TASK DIRECTIONS:
Below is a listing from which only part is wanted; return exactly the lines from the one with "Spawn X coordinate" up to and including the one with "Block Z coordinate".

INPUT MATERIAL:
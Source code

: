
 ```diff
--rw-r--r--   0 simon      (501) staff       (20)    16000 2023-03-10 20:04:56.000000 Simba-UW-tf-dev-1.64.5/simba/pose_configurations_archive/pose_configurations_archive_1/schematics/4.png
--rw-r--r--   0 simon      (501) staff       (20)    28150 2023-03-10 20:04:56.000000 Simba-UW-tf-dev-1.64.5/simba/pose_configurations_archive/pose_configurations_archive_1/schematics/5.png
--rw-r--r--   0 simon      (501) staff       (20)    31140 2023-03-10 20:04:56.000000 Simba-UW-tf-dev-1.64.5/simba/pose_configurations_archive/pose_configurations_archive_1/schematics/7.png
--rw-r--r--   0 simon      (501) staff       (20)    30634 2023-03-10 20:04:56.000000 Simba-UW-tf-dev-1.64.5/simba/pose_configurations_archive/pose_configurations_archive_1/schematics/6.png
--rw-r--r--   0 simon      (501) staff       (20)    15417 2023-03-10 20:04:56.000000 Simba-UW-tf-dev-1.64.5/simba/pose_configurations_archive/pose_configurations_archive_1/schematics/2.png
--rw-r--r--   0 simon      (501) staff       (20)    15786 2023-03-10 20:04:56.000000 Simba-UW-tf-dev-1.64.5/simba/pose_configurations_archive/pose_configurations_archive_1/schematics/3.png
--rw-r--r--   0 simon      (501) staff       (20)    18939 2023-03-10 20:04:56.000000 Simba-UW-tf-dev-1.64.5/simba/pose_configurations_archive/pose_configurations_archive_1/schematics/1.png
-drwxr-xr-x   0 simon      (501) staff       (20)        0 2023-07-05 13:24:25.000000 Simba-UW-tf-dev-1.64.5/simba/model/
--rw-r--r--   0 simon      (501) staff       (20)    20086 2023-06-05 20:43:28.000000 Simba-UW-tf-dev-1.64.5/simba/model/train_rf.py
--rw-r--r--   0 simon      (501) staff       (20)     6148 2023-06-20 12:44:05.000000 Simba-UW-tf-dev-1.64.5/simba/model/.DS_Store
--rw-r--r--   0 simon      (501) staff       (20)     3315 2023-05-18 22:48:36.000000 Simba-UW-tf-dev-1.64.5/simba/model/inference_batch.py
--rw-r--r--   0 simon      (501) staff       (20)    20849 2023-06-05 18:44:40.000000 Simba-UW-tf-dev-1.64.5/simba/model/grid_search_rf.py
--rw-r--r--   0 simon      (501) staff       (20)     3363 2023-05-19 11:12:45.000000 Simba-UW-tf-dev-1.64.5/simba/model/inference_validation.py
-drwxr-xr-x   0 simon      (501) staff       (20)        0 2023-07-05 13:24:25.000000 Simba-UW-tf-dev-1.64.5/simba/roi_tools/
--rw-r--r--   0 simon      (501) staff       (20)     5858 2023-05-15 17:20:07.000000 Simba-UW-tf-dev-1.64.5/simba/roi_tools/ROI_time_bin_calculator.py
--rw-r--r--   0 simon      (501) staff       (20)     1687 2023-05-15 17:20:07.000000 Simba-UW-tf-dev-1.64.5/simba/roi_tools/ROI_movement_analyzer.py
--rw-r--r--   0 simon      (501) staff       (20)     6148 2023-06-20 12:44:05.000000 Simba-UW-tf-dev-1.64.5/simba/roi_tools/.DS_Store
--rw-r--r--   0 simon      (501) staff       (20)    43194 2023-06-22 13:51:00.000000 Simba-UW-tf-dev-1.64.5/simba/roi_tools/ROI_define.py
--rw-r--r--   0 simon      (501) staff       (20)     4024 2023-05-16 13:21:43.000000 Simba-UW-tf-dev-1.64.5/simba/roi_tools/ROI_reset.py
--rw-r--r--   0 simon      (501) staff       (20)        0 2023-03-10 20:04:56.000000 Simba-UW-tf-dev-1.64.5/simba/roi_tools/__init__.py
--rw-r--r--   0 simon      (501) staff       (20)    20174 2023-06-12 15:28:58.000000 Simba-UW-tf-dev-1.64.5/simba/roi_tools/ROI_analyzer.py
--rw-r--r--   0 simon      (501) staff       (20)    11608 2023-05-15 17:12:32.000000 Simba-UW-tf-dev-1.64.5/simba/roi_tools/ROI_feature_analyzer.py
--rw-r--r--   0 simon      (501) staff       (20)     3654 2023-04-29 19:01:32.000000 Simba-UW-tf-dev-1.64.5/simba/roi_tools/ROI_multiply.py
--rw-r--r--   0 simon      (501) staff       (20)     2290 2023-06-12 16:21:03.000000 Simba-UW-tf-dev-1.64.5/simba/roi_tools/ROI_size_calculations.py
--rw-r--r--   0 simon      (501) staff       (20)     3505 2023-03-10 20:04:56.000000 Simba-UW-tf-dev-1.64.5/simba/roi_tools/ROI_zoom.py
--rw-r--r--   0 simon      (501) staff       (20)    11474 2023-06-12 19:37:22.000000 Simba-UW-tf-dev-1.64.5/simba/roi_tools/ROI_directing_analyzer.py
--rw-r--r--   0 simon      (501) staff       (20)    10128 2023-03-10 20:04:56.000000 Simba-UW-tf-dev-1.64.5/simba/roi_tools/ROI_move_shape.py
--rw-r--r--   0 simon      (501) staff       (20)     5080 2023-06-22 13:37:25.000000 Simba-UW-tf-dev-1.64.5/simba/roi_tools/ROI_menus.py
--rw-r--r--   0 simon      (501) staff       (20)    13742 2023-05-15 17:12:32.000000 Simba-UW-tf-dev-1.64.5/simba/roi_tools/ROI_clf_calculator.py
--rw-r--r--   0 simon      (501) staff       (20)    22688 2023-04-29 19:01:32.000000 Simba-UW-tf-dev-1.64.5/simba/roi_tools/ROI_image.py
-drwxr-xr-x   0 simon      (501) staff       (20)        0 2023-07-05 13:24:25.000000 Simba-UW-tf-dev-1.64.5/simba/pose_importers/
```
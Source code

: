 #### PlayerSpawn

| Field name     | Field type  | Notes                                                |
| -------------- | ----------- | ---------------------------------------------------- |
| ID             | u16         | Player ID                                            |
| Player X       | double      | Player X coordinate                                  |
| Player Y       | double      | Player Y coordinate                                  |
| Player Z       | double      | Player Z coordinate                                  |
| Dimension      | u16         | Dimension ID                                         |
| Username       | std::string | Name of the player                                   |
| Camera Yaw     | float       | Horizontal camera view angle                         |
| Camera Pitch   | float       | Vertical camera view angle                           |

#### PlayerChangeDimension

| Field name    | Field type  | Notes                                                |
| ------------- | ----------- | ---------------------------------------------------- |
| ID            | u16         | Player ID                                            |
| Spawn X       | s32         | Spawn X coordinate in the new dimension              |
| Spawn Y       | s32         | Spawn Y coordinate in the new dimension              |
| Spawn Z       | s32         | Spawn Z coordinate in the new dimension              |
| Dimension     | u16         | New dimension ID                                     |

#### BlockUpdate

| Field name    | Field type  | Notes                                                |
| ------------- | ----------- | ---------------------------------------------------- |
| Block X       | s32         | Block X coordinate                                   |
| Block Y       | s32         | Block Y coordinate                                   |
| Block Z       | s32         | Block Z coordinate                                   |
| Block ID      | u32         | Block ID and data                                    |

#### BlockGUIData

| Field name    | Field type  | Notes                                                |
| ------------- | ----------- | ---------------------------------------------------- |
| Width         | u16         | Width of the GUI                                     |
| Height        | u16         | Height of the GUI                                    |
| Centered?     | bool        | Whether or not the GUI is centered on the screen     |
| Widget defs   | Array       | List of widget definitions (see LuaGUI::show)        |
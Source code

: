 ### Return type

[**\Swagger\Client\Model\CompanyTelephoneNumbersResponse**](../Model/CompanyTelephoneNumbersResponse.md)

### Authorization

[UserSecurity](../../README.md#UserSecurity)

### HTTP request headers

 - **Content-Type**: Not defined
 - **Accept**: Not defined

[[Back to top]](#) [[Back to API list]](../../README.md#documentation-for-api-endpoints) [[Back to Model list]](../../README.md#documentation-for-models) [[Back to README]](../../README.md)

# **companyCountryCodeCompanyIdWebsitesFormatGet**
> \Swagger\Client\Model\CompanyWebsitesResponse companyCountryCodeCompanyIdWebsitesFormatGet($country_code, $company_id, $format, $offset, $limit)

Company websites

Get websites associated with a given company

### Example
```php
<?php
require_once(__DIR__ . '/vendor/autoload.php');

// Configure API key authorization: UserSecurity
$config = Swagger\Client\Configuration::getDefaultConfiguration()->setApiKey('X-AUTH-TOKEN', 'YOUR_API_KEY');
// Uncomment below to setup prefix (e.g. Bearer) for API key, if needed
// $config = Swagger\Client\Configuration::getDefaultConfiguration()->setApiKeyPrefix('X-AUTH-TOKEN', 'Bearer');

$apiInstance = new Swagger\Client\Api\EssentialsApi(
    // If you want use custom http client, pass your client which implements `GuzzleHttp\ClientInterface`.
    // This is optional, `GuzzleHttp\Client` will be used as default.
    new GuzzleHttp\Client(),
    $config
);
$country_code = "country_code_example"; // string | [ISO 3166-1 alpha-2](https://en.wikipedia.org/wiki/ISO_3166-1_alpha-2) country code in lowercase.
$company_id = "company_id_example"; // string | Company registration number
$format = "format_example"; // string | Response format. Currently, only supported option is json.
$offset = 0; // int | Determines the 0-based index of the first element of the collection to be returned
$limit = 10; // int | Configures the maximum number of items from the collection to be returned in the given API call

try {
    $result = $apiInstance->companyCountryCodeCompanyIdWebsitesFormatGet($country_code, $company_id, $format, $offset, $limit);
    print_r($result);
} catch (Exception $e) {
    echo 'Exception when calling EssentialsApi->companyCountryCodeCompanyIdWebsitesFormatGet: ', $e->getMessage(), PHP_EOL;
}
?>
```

RESULT BELOW:
| Spawn X       | s32         | Spawn X coordinate in the new dimension              |
| Spawn Y       | s32         | Spawn Y coordinate in the new dimension              |
| Spawn Z       | s32         | Spawn Z coordinate in the new dimension              |
| Dimension     | u16         | New dimension ID                                     |

#### BlockUpdate

| Field name    | Field type  | Notes                                                |
| ------------- | ----------- | ---------------------------------------------------- |
| Block X       | s32         | Block X coordinate                                   |
| Block Y       | s32         | Block Y coordinate                                   |
| Block Z       | s32         | Block Z coordinate                                   |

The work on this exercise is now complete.